### EXERCISE DIRECTIONS
From the entries below, pull out each line where "href" appears.

### RECORDS TO PROCESS
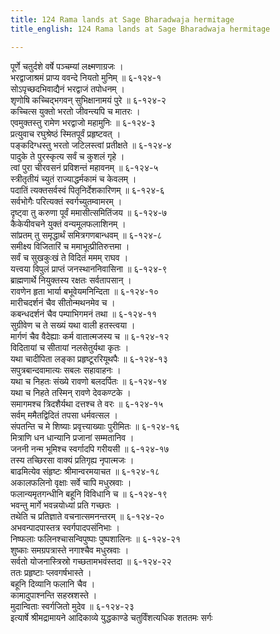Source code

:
 ```yaml
---
title: 124 Rama lands at Sage Bharadwaja hermitage
title_english: 124 Rama lands at Sage Bharadwaja hermitage

---
```

पूर्णे चतुर्दशे वर्षे पञ्चम्यां लक्ष्मणाग्रजः ।  
भरद्वाजाश्रमं प्राप्य ववन्दे नियतो मुनिम् ॥ ६-१२४-१  
सोऽपृच्छदभिवाद्यैनं भरद्वाजं तपोधनम् ।  
शृणोषि कच्चिद्भगवन् सुभिक्षानामयं पुरे ॥ ६-१२४-२  
कच्चित्स युक्तो भरतो जीवन्त्यपि च मातरः ।  
एवमुक्तस्तु रामेण भरद्वाजो महामुनिः ॥ ६-१२४-३  
प्रत्युवाच रघुश्रेष्ठं स्मितपूर्वं प्रहृष्टवत् ।  
पङ्कदिग्धस्तु भरतो जटिलस्त्वां प्रतीक्षते ॥ ६-१२४-४  
पादुके ते पुरस्कृत्य सर्वं च कुशलं गृहे ।  
त्वां पुरा चीरवसनं प्रविशन्तं महावनम् ॥ ६-१२४-५  
स्त्रीतृतीयं च्युतं राज्याद्धर्मकामं च केवलम् ।  
पदातिं त्यक्तसर्वस्वं पितृनिर्देशकारिणम् ॥ ६-१२४-६  
सर्वभोगैः परित्यक्तं स्वर्गच्युतम्वामरम् ।  
दृष्ट्वा तु करुणा पूर्वं ममासीत्समितिंजय ॥ ६-१२४-७  
कैकेयीवचने युक्तं वन्यमूलफलाशिनम् ।  
सांप्रतम् तु समृद्धार्थं समित्रगणबान्धवम् ॥ ६-१२४-८  
समीक्ष्य विजितारिं च ममाभूत्प्रीतिरुत्तमा ।  
सर्वं च सुखकुःखं ते विदितं ममम् राघव ।  
यत्त्वया विपुलं प्राप्तं जनस्थाननिवासिना ॥ ६-१२४-९  
ब्राह्मणार्थे नियुक्तस्य रक्षतः सर्वतापसान् ।  
रावणेन हृता भार्या बभूवेयमनिन्दिता ॥ ६-१२४-१०  
मारीचदर्शनं चैव सीतोन्मथनमेव च ।  
कबन्धदर्शनं चैव पम्पाभिगमनं तथा ॥ ६-१२४-११  
सुग्रीवेण च ते सख्यं यथा वाली हतस्त्वया ।  
मार्गणं चैव वैदेह्याः कर्म वातात्मजस्य च ॥ ६-१२४-१२  
विदितायां च सीतायां नलसेतुर्यथा कृतः ।  
यथा चादीपिता लङ्का प्रहृष्टूररियूथपैः ॥ ६-१२४-१३  
सपुत्रबान्दवामात्यः सबलः सहावाहनः ।  
यथा च निहतः संख्ये रावणो बलदर्पितः ॥ ६-१२४-१४  
यथा च निहते तस्मिन् रावणे देवकण्टके ।  
समागमश्च त्रिदशैर्यथा दत्तश्च ते वरः ॥ ६-१२४-१५  
सर्वम् ममैतद्विदितं तपसा धर्मवत्सल ।  
संपतन्ति च मे शिष्याः प्रवृत्त्याख्याः पुरीमितः ॥ ६-१२४-१६  
मित्राणि धन धान्यानि प्रजानां सम्मतानिव ।  
जननी नन्म भूमिश्च स्वर्गादपि गरीयसी ॥ ६-१२४-१७  
तस्य तच्छिरसा वाक्यं प्रतिगृह्य नृपात्मजः ।  
बाढमित्येव संहृष्टः श्रीमान्वरमयाचत ॥ ६-१२४-१८  
अकालफलिनो वृक्षाः सर्वे चापि मधुस्रवाः ।  
फलान्यमृतगन्धीनि बहूनि विविधानि च ॥ ६-१२४-१९  
भवन्तु मार्गे भवन्नयोध्यां प्रति गच्छतः ।  
तथेति च प्रतिज्ञाते वचनात्समनन्तरम् ॥ ६-१२४-२०  
अभवन्पादपास्तत्र स्वर्गपादपसंनिभाः ।  
निष्फलाः फलिनश्चासन्विपुष्पाः पुष्पशालिनः ॥ ६-१२४-२१  
शुष्काः समग्रपत्रास्ते नगाश्चैव मधुस्रवाः ।  
सर्वतो योजनास्त्रिस्रो गच्छतामभवंस्तदा ॥ ६-१२४-२२  
ततः प्रहृष्टाः प्लवगर्षभास्ते ।  
बहूनि दिव्यानि फलानि चैव ।  
कामादुपाश्नन्ति सहस्रशस्ते ।  
मुदान्विताः स्वर्गजितो मुदेव ॥ ६-१२४-२३  
इत्यार्षे श्रीमद्रामायने आदिकाव्ये युद्धकाण्डे चतुर्विंशत्यधिक शततमः सर्गः
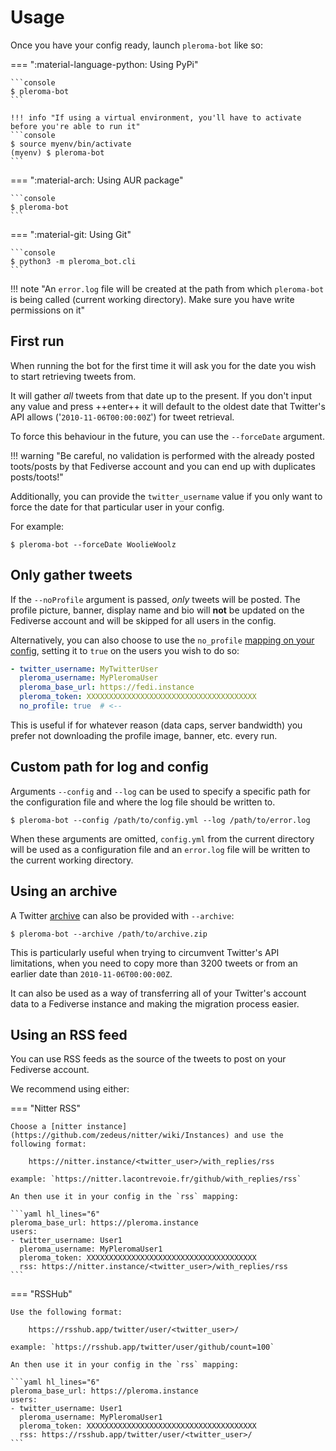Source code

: # Usage

Once you have your config ready, launch ```pleroma-bot``` like so:

=== ":material-language-python: Using PyPi"

    ```console
    $ pleroma-bot
    ```

    !!! info "If using a virtual environment, you'll have to activate before you're able to run it"
    ```console
    $ source myenv/bin/activate
    (myenv) $ pleroma-bot
    ```

=== ":material-arch: Using AUR package"

    ```console
    $ pleroma-bot
    ```

=== ":material-git: Using Git"

    ```console
    $ python3 -m pleroma_bot.cli
    ```

!!! note "An ```error.log``` file will be created at the path from which ```pleroma-bot``` is being called (current working directory). Make sure you have write permissions on it"

## First run

When running the bot for the first time it will ask you for the date you wish to start retrieving tweets from.

It will gather *all* tweets from that date up to the present. 
If you don't input any value and press ++enter++ it will default to the oldest date that Twitter's API allows ('```2010-11-06T00:00:00Z```') for tweet retrieval.

To force this behaviour in the future, you can use the ```--forceDate``` argument.

!!! warning "Be careful, no validation is performed with the already posted toots/posts by that Fediverse account and you can end up with duplicates posts/toots!"

Additionally, you can provide the ```twitter_username``` value if you only want to force the date for that particular user in your config.

For example:

```console
$ pleroma-bot --forceDate WoolieWoolz
```

## Only gather tweets

If the ```--noProfile``` argument is passed, *only* tweets will be posted. The profile picture, banner, display name and bio will **not** be updated on the Fediverse account and will be skipped for all users in the config.

Alternatively, you can also choose to use the `no_profile` [mapping on your config](/pleroma-bot/gettingstarted/configuration/#mappings), setting it to `true` on the users you wish to do so:
```yaml hl_lines="5"
- twitter_username: MyTwitterUser
  pleroma_username: MyPleromaUser
  pleroma_base_url: https://fedi.instance
  pleroma_token: XXXXXXXXXXXXXXXXXXXXXXXXXXXXXXXXXXXXXX
  no_profile: true  # <--
```
This is useful if for whatever reason (data caps, server bandwidth) you prefer not downloading the profile image, banner, etc. every run.

## Custom path for log and config

Arguments ```--config``` and ```--log``` can be used to specify a specific path for the configuration file and where the log file should be written to.

```console
$ pleroma-bot --config /path/to/config.yml --log /path/to/error.log
```

When these arguments are omitted, ```config.yml``` from the current directory will be used as a configuration file and an ```error.log``` file will be written to the current working directory.

## Using an archive

A Twitter [archive](https://twitter.com/settings/your_twitter_data) can also be provided with `--archive`:

```console
$ pleroma-bot --archive /path/to/archive.zip
```

This is particularly useful when trying to circumvent Twitter's API limitations, when you need to copy more than 3200 tweets or from an earlier date than `2010-11-06T00:00:00Z`.

It can also be used as a way of transferring all of your Twitter's account data to a Fediverse instance and making the migration process easier.

## Using an RSS feed

You can use RSS feeds as the source of the tweets to post on your Fediverse account.

We recommend using either:

=== "Nitter RSS"
  
    Choose a [nitter instance](https://github.com/zedeus/nitter/wiki/Instances) and use the following format:
    
        https://nitter.instance/<twitter_user>/with_replies/rss
    
    example: `https://nitter.lacontrevoie.fr/github/with_replies/rss`
    
    An then use it in your config in the `rss` mapping:

    ```yaml hl_lines="6"
    pleroma_base_url: https://pleroma.instance
    users:
    - twitter_username: User1
      pleroma_username: MyPleromaUser1
      pleroma_token: XXXXXXXXXXXXXXXXXXXXXXXXXXXXXXXXXXXXXX
      rss: https://nitter.instance/<twitter_user>/with_replies/rss
    ```

=== "RSSHub"

    Use the following format:

        https://rsshub.app/twitter/user/<twitter_user>/

    example: `https://rsshub.app/twitter/user/github/count=100`

    An then use it in your config in the `rss` mapping:
    
    ```yaml hl_lines="6"
    pleroma_base_url: https://pleroma.instance
    users:
    - twitter_username: User1
      pleroma_username: MyPleromaUser1
      pleroma_token: XXXXXXXXXXXXXXXXXXXXXXXXXXXXXXXXXXXXXX
      rss: https://rsshub.app/twitter/user/<twitter_user>/
    ```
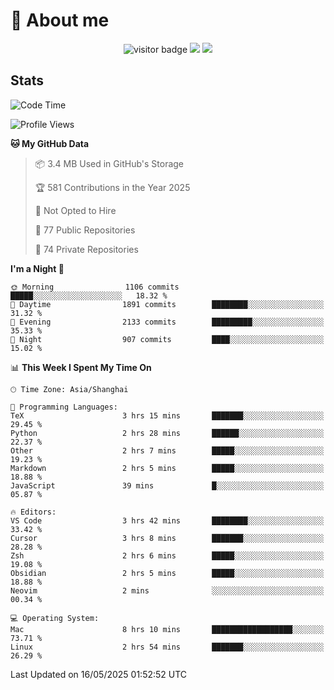 <!-- ![](https://youpai.roccoshi.top/img/20200804214216.png) -->

# 🧐 About me
 
<p align="center">
<img src="https://visitor-badge.laobi.icu/badge?page_id=Lincest.Lincest&title=hits" alt="visitor badge"/>
<a href="mailto:imroccoshi@gmail.com"><img src="https://img.shields.io/badge/gmail-imroccoshi%40gmail.com-red"></a>
<a href="https://blog.roccoshi.top"><img src="https://img.shields.io/badge/blog-roccoshi-green"></a>
</p>

## Stats

<!--START_SECTION:waka-->
![Code Time](http://img.shields.io/badge/Code%20Time-2%2C514%20hrs%2052%20mins-blue)

![Profile Views](http://img.shields.io/badge/Profile%20Views-0-blue)

**🐱 My GitHub Data** 

> 📦 3.4 MB Used in GitHub's Storage 
 > 
> 🏆 581 Contributions in the Year 2025
 > 
> 🚫 Not Opted to Hire
 > 
> 📜 77 Public Repositories 
 > 
> 🔑 74 Private Repositories 
 > 
**I'm a Night 🦉** 

```text
🌞 Morning                1106 commits        █████░░░░░░░░░░░░░░░░░░░░   18.32 % 
🌆 Daytime                1891 commits        ████████░░░░░░░░░░░░░░░░░   31.32 % 
🌃 Evening                2133 commits        █████████░░░░░░░░░░░░░░░░   35.33 % 
🌙 Night                  907 commits         ████░░░░░░░░░░░░░░░░░░░░░   15.02 % 
```


📊 **This Week I Spent My Time On** 

```text
🕑︎ Time Zone: Asia/Shanghai

💬 Programming Languages: 
TeX                      3 hrs 15 mins       ███████░░░░░░░░░░░░░░░░░░   29.45 % 
Python                   2 hrs 28 mins       ██████░░░░░░░░░░░░░░░░░░░   22.37 % 
Other                    2 hrs 7 mins        █████░░░░░░░░░░░░░░░░░░░░   19.23 % 
Markdown                 2 hrs 5 mins        █████░░░░░░░░░░░░░░░░░░░░   18.88 % 
JavaScript               39 mins             █░░░░░░░░░░░░░░░░░░░░░░░░   05.87 % 

🔥 Editors: 
VS Code                  3 hrs 42 mins       ████████░░░░░░░░░░░░░░░░░   33.42 % 
Cursor                   3 hrs 8 mins        ███████░░░░░░░░░░░░░░░░░░   28.28 % 
Zsh                      2 hrs 6 mins        █████░░░░░░░░░░░░░░░░░░░░   19.08 % 
Obsidian                 2 hrs 5 mins        █████░░░░░░░░░░░░░░░░░░░░   18.88 % 
Neovim                   2 mins              ░░░░░░░░░░░░░░░░░░░░░░░░░   00.34 % 

💻 Operating System: 
Mac                      8 hrs 10 mins       ██████████████████░░░░░░░   73.71 % 
Linux                    2 hrs 54 mins       ███████░░░░░░░░░░░░░░░░░░   26.29 % 
```


 Last Updated on 16/05/2025 01:52:52 UTC
<!--END_SECTION:waka-->


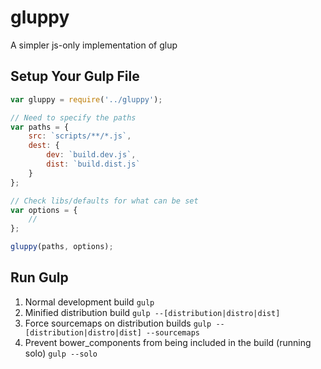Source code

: # gluppy
A simpler js-only implementation of glup

## Setup Your Gulp File
```javascript
var gluppy = require('../gluppy');

// Need to specify the paths
var paths = {
    src: `scripts/**/*.js`,
    dest: {
        dev: `build.dev.js`,
        dist: `build.dist.js`
    }
};

// Check libs/defaults for what can be set
var options = {
    //
};

gluppy(paths, options);
```

## Run Gulp

1. Normal development build `gulp`
2. Minified distribution build `gulp --[distribution|distro|dist]`
3. Force sourcemaps on distribution builds `gulp --[distribution|distro|dist] --sourcemaps`
4. Prevent bower_components from being included in the build (running solo) `gulp --solo`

### RESULT FOR THIS EXERCISE
<a href="mailto:imroccoshi@gmail.com"><img src="https://img.shields.io/badge/gmail-imroccoshi%40gmail.com-red"></a>
<a href="https://blog.roccoshi.top"><img src="https://img.shields.io/badge/blog-roccoshi-green"></a>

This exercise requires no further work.